Humas (27/6/2023) | Pada hari Senin (19/6/2023) lalu, STHM Ditkumad atau Sekolah Tinggi Hukum Miluter dan Jampidmil Kejaksaan RI mengadakan sebuah seminar. Seminar tersebut diberi judul Seminar Nasional Sekolah Tinggi Hukum Militer dan Jampidmil Kejaksaan RI: Peran Jaksa Agung Muda Pidana Militer dalam Acara Koneksitas Pada Sistem Peradilan di Indonesia. Seminar ini mengundang beberapa nama penting seperti Brigjen TNI (Purn) Edy Imran, S.H., M.Si., M.H. yang merupakan Mantan Direktur Penindakan Jampidmil, beliau membahas Urgensi dan Rekonstruksi Peradilan Koneksitas; Kolonel Chk (Purn) Dr. Agustinus PH, S.H., M.H. selaku Dosen STHM, membahas Acara Koneksitas Sebagai Jalan Tengah Kompetensi Absolut Sistem Peradilan Militer dan Peradilan Umum dalam Tindak Pidana Berbasis Penyertaan Militer dan Sipil; dan tidak lupa Dr. Bambang Suheryadi, S.H., M.Hum. selaku Dosen dari 51 yang membahas tentang Koneksitas dalam Prespektif Hukum Militer. Acara ini dimoderatori oleh Dr. Prastopo, S.H., M.H. dan Letkol Chk Sutrisno, S.H., M.H. selaku Dosen STHM.

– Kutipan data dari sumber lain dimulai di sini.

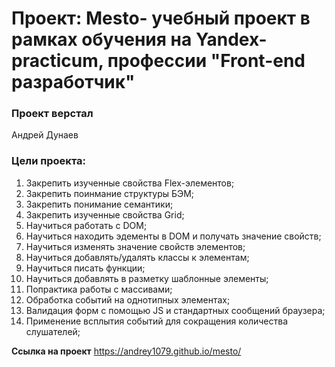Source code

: # Проект: Mesto- учебный проект в рамках обучения на Yandex-practicum, профессии "Front-end разработчик"

### Проект верстал

Андрей Дунаев

### Цели проекта:

1. Закрепить изученные свойства Flex-элементов;
2. Закрепить поинмание структуры БЭМ;
3. Закрепить понимание семантики;
4. Закрепить изученные свойства Grid;
5. Научиться работать с DOM;
6. Научиться находить эдементы в DOM и получать значение свойств;
7. Научиться изменять значение свойств элементов;
8. Научиться добавлять/удалять классы к элементам;
9. Научиться писать функции;
10. Научиться добавлять в разметку шаблонные элементы;
11. Попрактика работы с массивами;
12. Обработка событий на однотипных элементах;
13. Валидация форм с помощью JS и стандартных сообщений браузера;
14. Применение всплытия событий для сокращения количества слушателей;

**Ссылка на проект**
https://andrey1079.github.io/mesto/
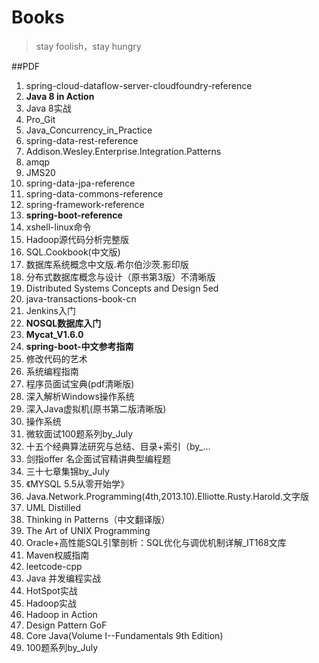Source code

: # Books

> stay foolish，stay hungry

##PDF

 1. spring-cloud-dataflow-server-cloudfoundry-reference
 2. **Java 8 in Action**
 3. Java 8实战
 4. Pro_Git
 5. Java_Concurrency_in_Practice
 6. spring-data-rest-reference
 7. Addison.Wesley.Enterprise.Integration.Patterns
 8. amqp
 9. JMS20
 10. spring-data-jpa-reference
 11. spring-data-commons-reference
 12. spring-framework-reference
 13. **spring-boot-reference**
 14. xshell-linux命令
 15. Hadoop源代码分析完整版
 16. SQL.Cookbook(中文版)
 17. 数据库系统概念中文版.希尔伯沙茨.影印版
 18. 分布式数据库概念与设计（原书第3版）不清晰版
 19. Distributed Systems Concepts and Design 5ed
 20. java-transactions-book-cn
 21. Jenkins入门
 22. **NOSQL数据库入门**
 23. **Mycat_V1.6.0**
 24. **spring-boot-中文参考指南**
 25. 修改代码的艺术
 26. 系统编程指南
 27. 程序员面试宝典(pdf清晰版)
 28. 深入解析Windows操作系统
 29. 深入Java虚拟机(原书第二版清晰版)
 30. 操作系统
 31. 微软面试100题系列by_July
 32. 十五个经典算法研究与总结、目录+索引（by_...
 33. 剑指offer 名企面试官精讲典型编程题
 34. 三十七章集锦by_July
 35. 《MYSQL 5.5从零开始学》
 36. Java.Network.Programming(4th,2013.10).Elliotte.Rusty.Harold.文字版
 37. UML Distilled
 38. Thinking in Patterns（中文翻译版）
 39. The Art of UNIX Programming
 40. Oracle+高性能SQL引擎剖析：SQL优化与调优机制详解_IT168文库
 41. Maven权威指南
 42. leetcode-cpp
 43. Java 并发编程实战
 44. HotSpot实战
 45. Hadoop实战
 46. Hadoop in Action
 47. Design Pattern GoF
 48. Core Java(Volume I--Fundamentals 9th Edition) 
 49. 100题系列by_July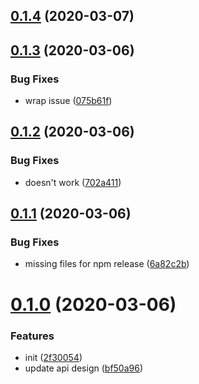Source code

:## [0.1.4](https://github.com/rich-lab/json-schema-2-markdown/compare/v0.1.3...v0.1.4) (2020-03-07)



## [0.1.3](https://github.com/rich-lab/json-schema-2-markdown/compare/v0.1.2...v0.1.3) (2020-03-06)


### Bug Fixes

* wrap issue ([075b61f](https://github.com/rich-lab/json-schema-2-markdown/commit/075b61f54696814877ed216f7e9c4d8df0ebf7ce))



## [0.1.2](https://github.com/rich-lab/json-schema-2-markdown/compare/v0.1.1...v0.1.2) (2020-03-06)


### Bug Fixes

* doesn't work ([702a411](https://github.com/rich-lab/json-schema-2-markdown/commit/702a41196c2dddd41ccebfdab4cbe0074d987549))



## [0.1.1](https://github.com/rich-lab/json-schema-2-markdown/compare/v0.1.0...v0.1.1) (2020-03-06)


### Bug Fixes

* missing files for npm release ([6a82c2b](https://github.com/rich-lab/json-schema-2-markdown/commit/6a82c2b6175a54689d8dcd5edd70e9183b7f5c97))



# [0.1.0](https://github.com/rich-lab/json-schema-2-markdown/compare/2f300544e962a3f37415178df200711ffea6e8a6...v0.1.0) (2020-03-06)


### Features

* init ([2f30054](https://github.com/rich-lab/json-schema-2-markdown/commit/2f300544e962a3f37415178df200711ffea6e8a6))
* update api design ([bf50a96](https://github.com/rich-lab/json-schema-2-markdown/commit/bf50a965ddb6d97bb644f7c88b26ef43afad2ecc))



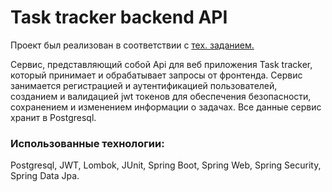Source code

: <h1>Task tracker backend API</h1>
<p>
  Проект был реализован в соответствии с 
  <a href="https://zhukovsd.github.io/java-backend-learning-course/Projects/TaskTracker/">
     тех. заданием.
  </a>
</p>
<p>
   Сервис, представляющий собой Api для веб приложения Task tracker, который принимает и обрабатывает 
   запросы от фронтенда. Сервис занимается регистрацией и аутентификацией пользователей, созданием и 
   валидацией jwt токенов для обеспечения безопасности, сохранением и изменением информации о задачах. 
   Все данные сервис хранит в Postgresql.
</p>
<h3>Использованные технологии:</h3>
<p>
  Postgresql, JWT, Lombok, JUnit, Spring Boot, Spring Web, Spring Security, Spring Data Jpa.
</p>
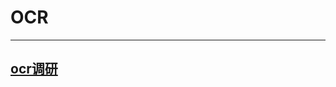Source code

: # OCR
----------------------------------------------------------
## [ocr调研](./Documents/基于深度学习的场景文本识别调研.pptx)
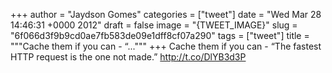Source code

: 
+++
author = "Jaydson Gomes"
categories = ["tweet"]
date = "Wed Mar 28 14:46:31 +0000 2012"
draft = false
image = "{TWEET_IMAGE}"
slug = "6f066d3f9b9cd0ae7fb583de09e1dff8cf07a290"
tags = ["tweet"]
title = """Cache them if you can - “..."""
+++
Cache them if you can - “The fastest HTTP request is the one not made.” http://t.co/DlYB3d3P
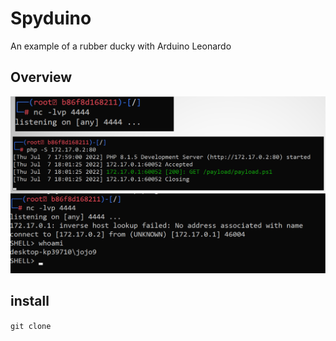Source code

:# Spyduino
An example of a rubber ducky with Arduino Leonardo

## Overview

![immagine](./media/Cattura.PNG)

## install
` git clone `


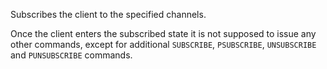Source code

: Subscribes the client to the specified channels.

Once the client enters the subscribed state it is not supposed to issue any
other commands, except for additional `SUBSCRIBE`, `PSUBSCRIBE`,
`UNSUBSCRIBE` and `PUNSUBSCRIBE` commands.
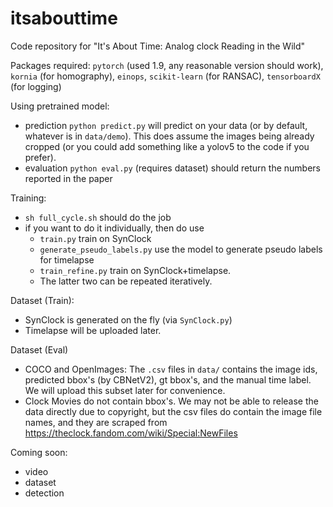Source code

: # itsabouttime
Code repository for "It's About Time: Analog clock Reading in the Wild"

Packages required: 
`pytorch` (used 1.9, any reasonable version should work), `kornia` (for homography), `einops`, `scikit-learn` (for RANSAC), `tensorboardX` (for logging)

Using pretrained model:
- prediction `python predict.py` will predict on your data (or by default, whatever is in `data/demo`). This does assume the images being already cropped (or you could add something like a yolov5 to the code if you prefer).
- evaluation `python eval.py` (requires dataset) should return the numbers reported in the paper

Training:
- `sh full_cycle.sh` should do the job
- if you want to do it individually, then do use
  -  `train.py` train on SynClock
  -  `generate_pseudo_labels.py` use the model to generate pseudo labels for timelapse
  -  `train_refine.py` train on SynClock+timelapse. 
  -  The latter two can be repeated iteratively.

Dataset (Train):
- SynClock is generated on the fly (via `SynClock.py`)
- Timelapse will be uploaded later.

Dataset (Eval)
- COCO and OpenImages: The `.csv` files in `data/` contains the image ids, predicted bbox's (by CBNetV2), gt bbox's, and the manual time label. We will upload this subset later for convenience.
- Clock Movies do not contain bbox's. We may not be able to release the data directly due to copyright, but the csv files do contain the image file names, and they are scraped from https://theclock.fandom.com/wiki/Special:NewFiles

Coming soon:
- video
- dataset
- detection
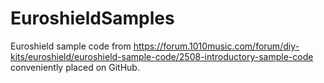 # EuroshieldSamples

Euroshield sample code from https://forum.1010music.com/forum/diy-kits/euroshield/euroshield-sample-code/2508-introductory-sample-code conveniently placed on GitHub.

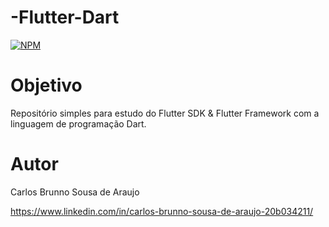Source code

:# -Flutter-Dart
[![NPM](https://img.shields.io/npm/l/react)](https://github.com/CarlosBrunno/-Flutter-Dart/blob/main/LICENSE)

# Objetivo

Repositório simples para estudo do Flutter SDK & Flutter Framework com a linguagem de programação Dart.

# Autor

Carlos Brunno Sousa de Araujo

https://www.linkedin.com/in/carlos-brunno-sousa-de-araujo-20b034211/
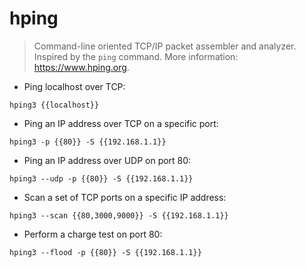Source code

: # hping

> Command-line oriented TCP/IP packet assembler and analyzer.
> Inspired by the `ping` command.
> More information: <https://www.hping.org>.

- Ping localhost over TCP:

`hping3 {{localhost}}`

- Ping an IP address over TCP on a specific port:

`hping3 -p {{80}} -S {{192.168.1.1}}`

- Ping an IP address over UDP on port 80:

`hping3 --udp -p {{80}} -S {{192.168.1.1}}`

- Scan a set of TCP ports on a specific IP address:

`hping3 --scan {{80,3000,9000}} -S {{192.168.1.1}}`

- Perform a charge test on port 80:

`hping3 --flood -p {{80}} -S {{192.168.1.1}}`
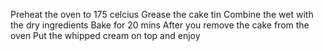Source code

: Preheat the oven to 175 celcius
Grease the cake tin
Combine the wet with the dry ingredients
Bake for 20 mins 
After you remove the cake from the oven 
Put the whipped cream on top and enjoy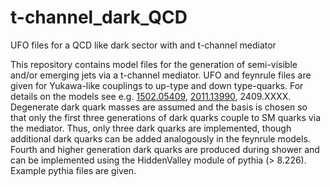 # t-channel_dark_QCD
UFO files for a QCD like dark sector with and t-channel mediator

This repository contains model files for the generation of semi-visible and/or emerging jets via a t-channel mediator. UFO and feynrule files are given for Yukawa-like couplings to up-type and down type-quarks. For details on the models see e.g. [1502.05409](https://inspirehep.net/literature/1345350), [2011.13990](https://inspirehep.net/literature/1834020),  2409.XXXX. Degenerate dark quark masses are assumed and the basis is chosen so that only the first three generations of dark quarks couple to SM quarks via the mediator. Thus, only three dark quarks are implemented, though additional dark quarks can be added analogously in the feynrule models. Fourth and higher generation dark quarks are produced during shower and can be implemented using the HiddenValley module of pythia (> 8.226). Example pythia files are given. 




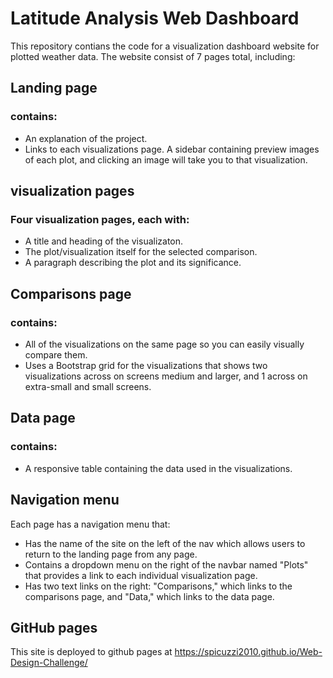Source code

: # Latitude Analysis Web Dashboard

This repository contians the code for a visualization dashboard website for plotted weather data.
The website consist of 7 pages total, including:

## Landing page
### contains:

* An explanation of the project.
* Links to each visualizations page. A sidebar containing preview images of each plot, and clicking an image will take you to that visualization.

## visualization pages
### Four visualization pages, each with:

* A title and heading of the visualizaton.
* The plot/visualization itself for the selected comparison.
* A paragraph describing the plot and its significance.

## Comparisons page
### contains:

* All of the visualizations on the same page so you can easily visually compare them.
* Uses a Bootstrap grid for the visualizations that shows two visualizations across on screens medium and larger, and 1 across on extra-small and small screens.

## Data page
### contains:

* A responsive table containing the data used in the visualizations.

## Navigation menu
Each page has a navigation menu that:
* Has the name of the site on the left of the nav which allows users to return to the landing page from any page.
* Contains a dropdown menu on the right of the navbar named "Plots" that provides a link to each individual visualization page.
* Has two text links on the right: "Comparisons," which links to the comparisons page, and "Data," which links to the data page.

## GitHub pages
This site is deployed to github pages at https://spicuzzi2010.github.io/Web-Design-Challenge/
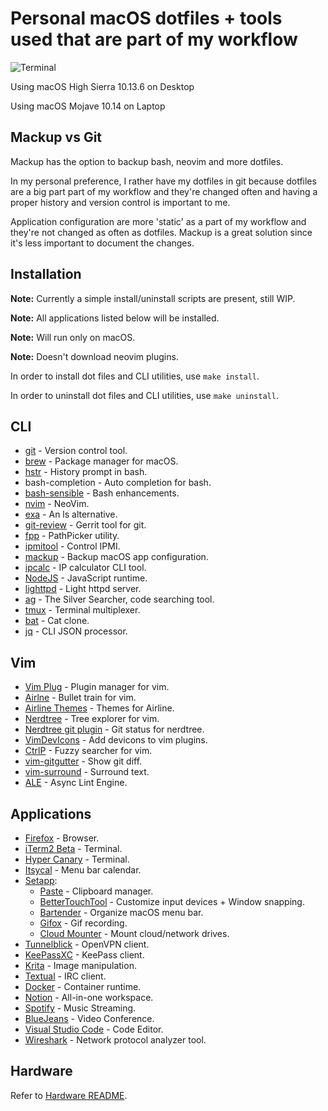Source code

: # Personal macOS dotfiles + tools used that are part of my workflow

![Terminal](https://i.imgur.com/zsUKBHt.png)

Using macOS High Sierra 10.13.6 on Desktop

Using macOS Mojave 10.14 on Laptop

## Mackup vs Git

Mackup has the option to backup bash, neovim and more dotfiles.

In my personal preference, I rather have my dotfiles in git because dotfiles are a big part part of my workflow and they're changed often and having a proper history and version control is important to me.

Application configuration are more 'static' as a part of my workflow and they're not changed as often as dotfiles. Mackup is a great solution since it's less important to document the changes.

## Installation

**Note:** Currently a simple install/uninstall scripts are present, still WIP.

**Note:** All applications listed below will be installed.

**Note:** Will run only on macOS.

**Note:** Doesn't download neovim plugins.

In order to install dot files and CLI utilities, use `make install`.

In order to uninstall dot files and CLI utilities, use `make uninstall`.

## CLI

* [git](https://git-scm.com/) - Version control tool.
* [brew](https://brew.sh/) - Package manager for macOS.
* [hstr](https://github.com/dvorka/hstr) - History prompt in bash.
* bash-completion - Auto completion for bash.
* [bash-sensible](https://github.com/mrzool/bash-sensible) - Bash enhancements.
* [nvim](https://github.com/neovim/neovim) - NeoVim.
* [exa](https://github.com/ogham/exa) - An ls alternative.
* [git-review](https://www.mediawiki.org/wiki/Gerrit/git-review) - Gerrit tool for git.
* [fpp](https://github.com/facebook/PathPicker) - PathPicker utility.
* [ipmitool](https://github.com/ipmitool/ipmitool) - Control IPMI.
* [mackup](https://github.com/lra/mackup) - Backup macOS app configuration.
* [ipcalc](http://jodies.de/ipcalc-archive/ipcalc-0.41/ipcalc) - IP calculator CLI tool.
* [NodeJS](https://nodejs.org/en/) - JavaScript runtime.
* [lighttpd](https://redmine.lighttpd.net/projects/lighttpd/wiki) - Light httpd server.
* [ag](https://github.com/ggreer/the_silver_searcher) - The Silver Searcher, code searching tool.
* [tmux](https://github.com/tmux/tmux) - Terminal multiplexer.
* [bat](https://github.com/sharkdp/bat) - Cat clone.
* [jq](https://github.com/stedolan/jq) - CLI JSON processor.

## Vim

* [Vim Plug](https://github.com/junegunn/vim-plug) - Plugin manager for vim.
* [Airlne](https://github.com/vim-airline/vim-airline) - Bullet train for vim.
* [Airline Themes](https://github.com/vim-airline/vim-airline-themes) - Themes for Airline.
* [Nerdtree](https://github.com/scrooloose/nerdtree) - Tree explorer for vim.
* [Nerdtree git plugin](https://github.com/Xuyuanp/nerdtree-git-plugin) - Git status for nerdtree.
* [VimDevIcons](https://github.com/ryanoasis/vim-devicons) - Add devicons to vim plugins.
* [CtrlP](https://github.com/ctrlpvim/ctrlp.vim) - Fuzzy searcher for vim.
* [vim-gitgutter](https://github.com/airblade/vim-gitgutter) - Show git diff.
* [vim-surround](https://github.com/tpope/vim-surround) - Surround text.
* [ALE](https://github.com/w0rp/ale) - Async Lint Engine.

## Applications

* [Firefox](https://www.mozilla.org/en-US/firefox/) - Browser.
* [iTerm2 Beta](https://www.iterm2.com/downloads.html) - Terminal.
* [Hyper Canary](https://hyper.is/) - Terminal.
* [Itsycal](https://www.mowglii.com/itsycal/) - Menu bar calendar.
* [Setapp](https://setapp.com/):
  * [Paste](https://pasteapp.me/) - Clipboard manager.
  * [BetterTouchTool](https://folivora.ai/) - Customize input devices + Window snapping.
  * [Bartender](https://www.macbartender.com/) - Organize macOS menu bar.
  * [Gifox](https://gifox.io/) - Gif recording.
  * [Cloud Mounter](https://cloudmounter.net/) - Mount cloud/network drives.
* [Tunnelblick](https://tunnelblick.net/) - OpenVPN client.
* [KeePassXC](https://keepassxc.org/) - KeePass client.
* [Krita](https://krita.org/en/) - Image manipulation.
* [Textual](https://github.com/Codeux-Software/Textual) - IRC client.
* [Docker](https://www.docker.com/) - Container runtime.
* [Notion](https://www.notion.so/) - All-in-one workspace.
* [Spotify](https://www.spotify.com/) - Music Streaming.
* [BlueJeans](https://www.bluejeans.com/) - Video Conference.
* [Visual Studio Code](https://code.visualstudio.com/) - Code Editor.
* [Wireshark](https://www.wireshark.org/) - Network protocol analyzer tool.

## Hardware

Refer to [Hardware README](https://github.com/VKhitrin/macos-env/tree/master/Hardware).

Di dalam seminar ini, . fokus membahas tentang koneksitas dalam prespektif Hukum Militer. Pokok pembahasan yang diberikan oleh Dr. Bambang adalah terkait dengan Kedudukan Peradilan Militer dalam Kekuasaan Kehakiman, Hukum Pidana Militer dalam Konteks Sistem Peradilan Pidana, dan Peran Jampidmil dalam Perkara Koneksitas. Ia juga memberikan dasar hukum terkait Kekuasaan Kehakiman yang tertuang pada Pasal 24 UUD NRI 1945 dan Pasal 18 UU No. 48 Tahun 2009. Dari pasal-pasal di atas, maka dapat disimpulkan bahwa makna kekuasan kehakiman bukan hanya menyoal kekuasaan mengadili, tetapi mencakup kekuasaan menegakkan hukum dalam seluruh proses penegakan hukum dalam prespektif suatu kesatuan penegakan hukum pidana yang dikenal Sistem Peradilan Pidana Terpadu (integrated criminal justice system).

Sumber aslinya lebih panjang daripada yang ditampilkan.